**Activity**:
Your answer must match the records word for word and contain no pictures.
========================================================================
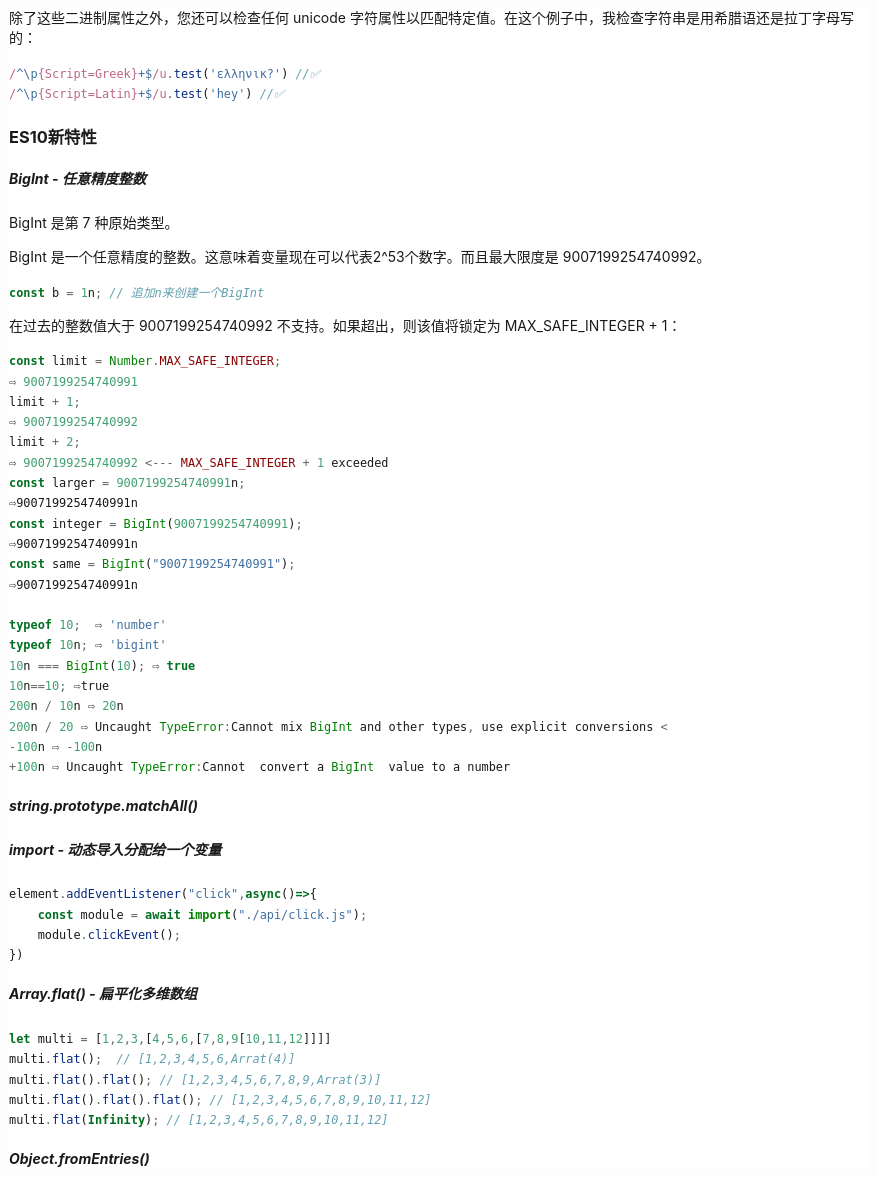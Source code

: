 除了这些二进制属性之外，您还可以检查任何 unicode 字符属性以匹配特定值。在这个例子中，我检查字符串是用希腊语还是拉丁字母写的：

```javascript
/^\p{Script=Greek}+$/u.test('ελληνικ?') //✅
/^\p{Script=Latin}+$/u.test('hey') //✅
```

### ES10新特性

##### BigInt - 任意精度整数

BigInt 是第 7 种原始类型。

BigInt 是一个任意精度的整数。这意味着变量现在可以代表2^53个数字。而且最大限度是 9007199254740992。

```javascript
const b = 1n; // 追加n来创建一个BigInt
```

在过去的整数值大于 9007199254740992 不支持。如果超出，则该值将锁定为 MAX_SAFE_INTEGER + 1：

```javascript
const limit = Number.MAX_SAFE_INTEGER;
⇨ 9007199254740991
limit + 1;
⇨ 9007199254740992
limit + 2;
⇨ 9007199254740992 <--- MAX_SAFE_INTEGER + 1 exceeded
const larger = 9007199254740991n;
⇨9007199254740991n
const integer = BigInt(9007199254740991);
⇨9007199254740991n
const same = BigInt("9007199254740991");
⇨9007199254740991n

typeof 10;  ⇨ 'number'
typeof 10n; ⇨ 'bigint'
10n === BigInt(10); ⇨ true
10n==10; ⇨true
200n / 10n ⇨ 20n
200n / 20 ⇨ Uncaught TypeError:Cannot mix BigInt and other types, use explicit conversions <
-100n ⇨ -100n
+100n ⇨ Uncaught TypeError:Cannot  convert a BigInt  value to a number
```
##### string.prototype.matchAll()
##### import -  动态导入分配给一个变量
```javascript
element.addEventListener("click",async()=>{
    const module = await import("./api/click.js");
    module.clickEvent();
})
```
##### Array.flat() - 扁平化多维数组
```javascript
let multi = [1,2,3,[4,5,6,[7,8,9[10,11,12]]]]
multi.flat();  // [1,2,3,4,5,6,Arrat(4)]
multi.flat().flat(); // [1,2,3,4,5,6,7,8,9,Arrat(3)]
multi.flat().flat().flat(); // [1,2,3,4,5,6,7,8,9,10,11,12]
multi.flat(Infinity); // [1,2,3,4,5,6,7,8,9,10,11,12]
```
##### Object.fromEntries()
========================================================================
**Reply to the task**:
Source code

: 除了这些二进制属性之外，您还可以检查任何 unicode 字符属性以匹配特定值。在这个例子中，我检查字符串是用希腊语还是拉丁字母写的：

```javascript
/^\p{Script=Greek}+$/u.test('ελληνικ?') //✅
/^\p{Script=Latin}+$/u.test('hey') //✅
```

### ES10新特性

##### BigInt - 任意精度整数

BigInt 是第 7 种原始类型。

BigInt 是一个任意精度的整数。这意味着变量现在可以代表2^53个数字。而且最大限度是 9007199254740992。

```javascript
const b = 1n; // 追加n来创建一个BigInt
```

在过去的整数值大于 9007199254740992 不支持。如果超出，则该值将锁定为 MAX_SAFE_INTEGER + 1：

```javascript
const limit = Number.MAX_SAFE_INTEGER;
⇨ 9007199254740991
limit + 1;
⇨ 9007199254740992
limit + 2;
⇨ 9007199254740992 <--- MAX_SAFE_INTEGER + 1 exceeded
const larger = 9007199254740991n;
⇨9007199254740991n
const integer = BigInt(9007199254740991);
⇨9007199254740991n
const same = BigInt("9007199254740991");
⇨9007199254740991n

typeof 10;  ⇨ 'number'
typeof 10n; ⇨ 'bigint'
10n === BigInt(10); ⇨ true
10n==10; ⇨true
200n / 10n ⇨ 20n
200n / 20 ⇨ Uncaught TypeError:Cannot mix BigInt and other types, use explicit conversions <
-100n ⇨ -100n
+100n ⇨ Uncaught TypeError:Cannot  convert a BigInt  value to a number
```
##### string.prototype.matchAll()
##### import -  动态导入分配给一个变量
```javascript
element.addEventListener("click",async()=>{
    const module = await import("./api/click.js");
    module.clickEvent();
})
```
##### Array.flat() - 扁平化多维数组
```javascript
let multi = [1,2,3,[4,5,6,[7,8,9[10,11,12]]]]
multi.flat();  // [1,2,3,4,5,6,Arrat(4)]
multi.flat().flat(); // [1,2,3,4,5,6,7,8,9,Arrat(3)]
multi.flat().flat().flat(); // [1,2,3,4,5,6,7,8,9,10,11,12]
multi.flat(Infinity); // [1,2,3,4,5,6,7,8,9,10,11,12]
```
##### Object.fromEntries()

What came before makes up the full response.